Information shown:
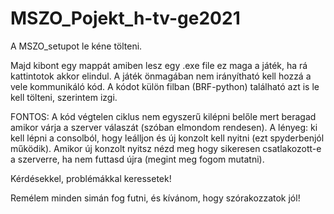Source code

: # MSZO_Pojekt_h-tv-ge2021


A MSZO_setupot le kéne tölteni.

Majd kibont egy mappát amiben lesz egy .exe file ez maga a játék, ha rá kattintotok akkor elindul.
A játék önmagában nem irányítható kell hozzá a vele kommunikáló kód.
A kódot külön filban (BRF-python) található azt is le kell tölteni, szerintem izgi.

FONTOS: A kód végtelen ciklus nem egyszerű kilépni belőle mert beragad amikor várja a szerver válaszát (szóban elmondom rendesen). A lényeg: ki kell lépni a consolból, hogy leálljon és új konzolt kell nyitni (ezt spyderbenjól működik). Amikor új konzolt nyitsz nézd meg hogy sikeresen csatlakozott-e a szerverre, ha nem futtasd újra (megint meg fogom mutatni).

Kérdésekkel, problémákkal keressetek!

Remélem minden simán fog futni, és kívánom, hogy szórakozzatok jól!

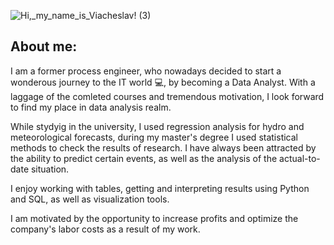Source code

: ![Hi,_my_name_is_Viacheslav! (3)](https://user-images.githubusercontent.com/114158314/192530960-9e4fe4c3-7c0b-416c-9562-25a6c60093bd.png)

## About me:
I am a former process engineer, who nowadays decided to start a wonderous journey to the IT world :computer:, by becoming a Data Analyst.
With a laggage  of the comleted courses and tremendous motivation, I look forward to find my place in data analysis realm.

While stydyig in the university, I used regression analysis for hydro and meteorological forecasts, during my master's degree I used statistical methods to check the results of research.
I have always been attracted by the ability to predict certain events, as well as the analysis of the actual-to-date situation.

I enjoy working with tables, getting and interpreting results using Python and SQL, as well as visualization tools.

I am motivated by the opportunity to increase profits and optimize the company's labor costs as a result of my work.

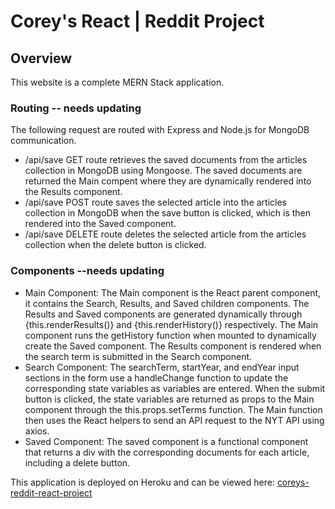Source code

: # Corey's React | Reddit Project

## Overview
This website is a complete MERN Stack application.  

### Routing -- needs updating
The following request are routed with Express and Node.js for MongoDB communication.
* /api/save GET route retrieves the saved documents from the articles collection in MongoDB using Mongoose.  The saved documents are returned the Main compent where they are dynamically rendered into the Results component.
* /api/save POST route saves the selected article into the articles collection in MongoDB when the save button is clicked, which is then rendered into the Saved component.
* /api/save DELETE route deletes the selected article from the articles collection when the delete button is clicked.

### Components --needs updating
* Main Component:  The Main component is the React parent component, it contains the Search, Results, and Saved children components.  The Results and Saved components are generated dynamically through {this.renderResults()} and {this.renderHistory()} respectively.  The Main component runs the getHistory function when mounted to dynamically create the Saved component.  The Results component is rendered when the search term is submitted in the Search component.
* Search Component: The searchTerm, startYear, and endYear input sections in the form use a handleChange function to update the corresponding state variables as variables are entered.  When the submit button is clicked, the state variables are returned as props to the Main component through the this.props.setTerms function.  The Main function then uses the React helpers to send an API request to the NYT API using axios. 
* Saved Component:  The saved component is a functional component that returns a div with the corresponding documents for each article, including a delete button.

This application is deployed on Heroku and can be viewed here: [coreys-reddit-react-project](https://coreys-reddit-react-project.herokuapp.com/)
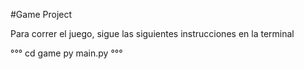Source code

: #Game Project

Para correr el juego, sigue las siguientes instrucciones en la terminal

°°°
cd game
py main.py
°°°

What you should do:
Looking at the data, how many lines hold the string "through"? Reply with the number alone.

Output below:
2